__EXERCISE DETAILS__: Reproduce the records below exactly, but only between the lines holding "处移动，且仅在 $\Psi_t$ 内部。" and "的步骤不写入 $\theta_n$，注册添加的条目在 $\gamma_t$ 处不存在的名称处。", inclusive.

__Saved data entries__:
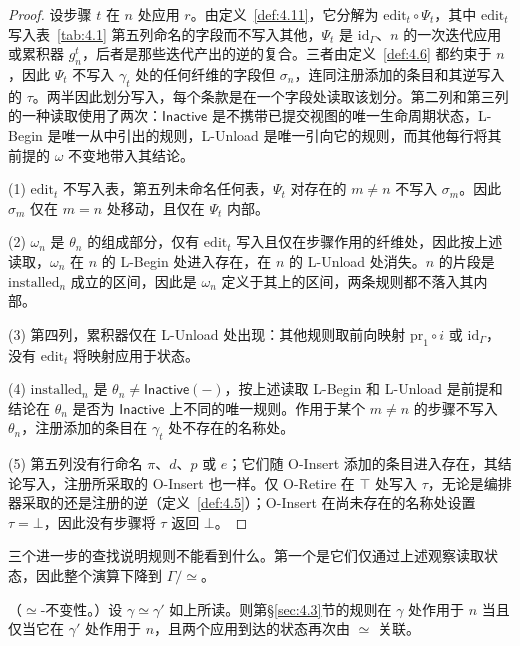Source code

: \begin{proof}
设步骤 $t$ 在 $n$ 处应用 $r$。由定义~\ref{def:4.11}，它分解为 $\mathrm{edit}_t \circ \Psi_t$，其中 $\mathrm{edit}_t$ 写入表~\ref{tab:4.1} 第五列命名的字段而不写入其他，$\Psi_t$ 是 $\mathrm{id}_\Gamma$、$n$ 的一次迭代应用或累积器 $g^t_n$，后者是那些迭代产出的逆的复合。三者由定义~\ref{def:4.6} 都约束于 $n$，因此 $\Psi_t$ 不写入 $\gamma_t$ 处的任何纤维的字段但 $\sigma_n$，连同注册添加的条目和其逆写入的 $\tau$。两半因此划分写入，每个条款是在一个字段处读取该划分。第二列和第三列的一种读取使用了两次：$\mathsf{Inactive}$ 是不携带已提交视图的唯一生命周期状态，L-Begin 是唯一从中引出的规则，L-Unload 是唯一引向它的规则，而其他每行将其前提的 $\omega$ 不变地带入其结论。

(1) $\mathrm{edit}_t$ 不写入表，第五列未命名任何表，$\Psi_t$ 对存在的 $m \neq n$ 不写入 $\sigma_m$。因此 $\sigma_m$ 仅在 $m = n$ 处移动，且仅在 $\Psi_t$ 内部。

(2) $\omega_n$ 是 $\theta_n$ 的组成部分，仅有 $\mathrm{edit}_t$ 写入且仅在步骤作用的纤维处，因此按上述读取，$\omega_n$ 在 $n$ 的 L-Begin 处进入存在，在 $n$ 的 L-Unload 处消失。$n$ 的片段是 $\mathrm{installed}_n$ 成立的区间，因此是 $\omega_n$ 定义于其上的区间，两条规则都不落入其内部。

(3) 第四列，累积器仅在 L-Unload 处出现：其他规则取前向映射 $\mathrm{pr}_1 \circ i$ 或 $\mathrm{id}_\Gamma$，没有 $\mathrm{edit}_t$ 将映射应用于状态。

(4) $\mathrm{installed}_n$ 是 $\theta_n \neq \mathsf{Inactive}(-)$，按上述读取 L-Begin 和 L-Unload 是前提和结论在 $\theta_n$ 是否为 $\mathsf{Inactive}$ 上不同的唯一规则。作用于某个 $m \neq n$ 的步骤不写入 $\theta_n$，注册添加的条目在 $\gamma_t$ 处不存在的名称处。

(5) 第五列没有行命名 $\pi$、$d$、$p$ 或 $e$；它们随 O-Insert 添加的条目进入存在，其结论写入，注册所采取的 O-Insert 也一样。仅 O-Retire 在 $\top$ 处写入 $\tau$，无论是编排器采取的还是注册的逆（定义~\ref{def:4.5}）；O-Insert 在尚未存在的名称处设置 $\tau = \bot$，因此没有步骤将 $\tau$ 返回 $\bot$。
\end{proof}

三个进一步的查找说明规则不能看到什么。第一个是它们仅通过上述观察读取状态，因此整个演算下降到 $\Gamma/{\simeq}$。

\begin{lemma}\label{lem:4.2}
（$\simeq$-不变性。）设 $\gamma \simeq \gamma'$ 如上所读。则第\S\ref{sec:4.3}节的规则在 $\gamma$ 处作用于 $n$ 当且仅当它在 $\gamma'$ 处作用于 $n$，且两个应用到达的状态再次由 $\simeq$ 关联。
\end{lemma}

__REPLY TO THE TASK__:
(1) $\mathrm{edit}_t$ 不写入表，第五列未命名任何表，$\Psi_t$ 对存在的 $m \neq n$ 不写入 $\sigma_m$。因此 $\sigma_m$ 仅在 $m = n$ 处移动，且仅在 $\Psi_t$ 内部。

(2) $\omega_n$ 是 $\theta_n$ 的组成部分，仅有 $\mathrm{edit}_t$ 写入且仅在步骤作用的纤维处，因此按上述读取，$\omega_n$ 在 $n$ 的 L-Begin 处进入存在，在 $n$ 的 L-Unload 处消失。$n$ 的片段是 $\mathrm{installed}_n$ 成立的区间，因此是 $\omega_n$ 定义于其上的区间，两条规则都不落入其内部。

(3) 第四列，累积器仅在 L-Unload 处出现：其他规则取前向映射 $\mathrm{pr}_1 \circ i$ 或 $\mathrm{id}_\Gamma$，没有 $\mathrm{edit}_t$ 将映射应用于状态。

(4) $\mathrm{installed}_n$ 是 $\theta_n \neq \mathsf{Inactive}(-)$，按上述读取 L-Begin 和 L-Unload 是前提和结论在 $\theta_n$ 是否为 $\mathsf{Inactive}$ 上不同的唯一规则。作用于某个 $m \neq n$ 的步骤不写入 $\theta_n$，注册添加的条目在 $\gamma_t$ 处不存在的名称处。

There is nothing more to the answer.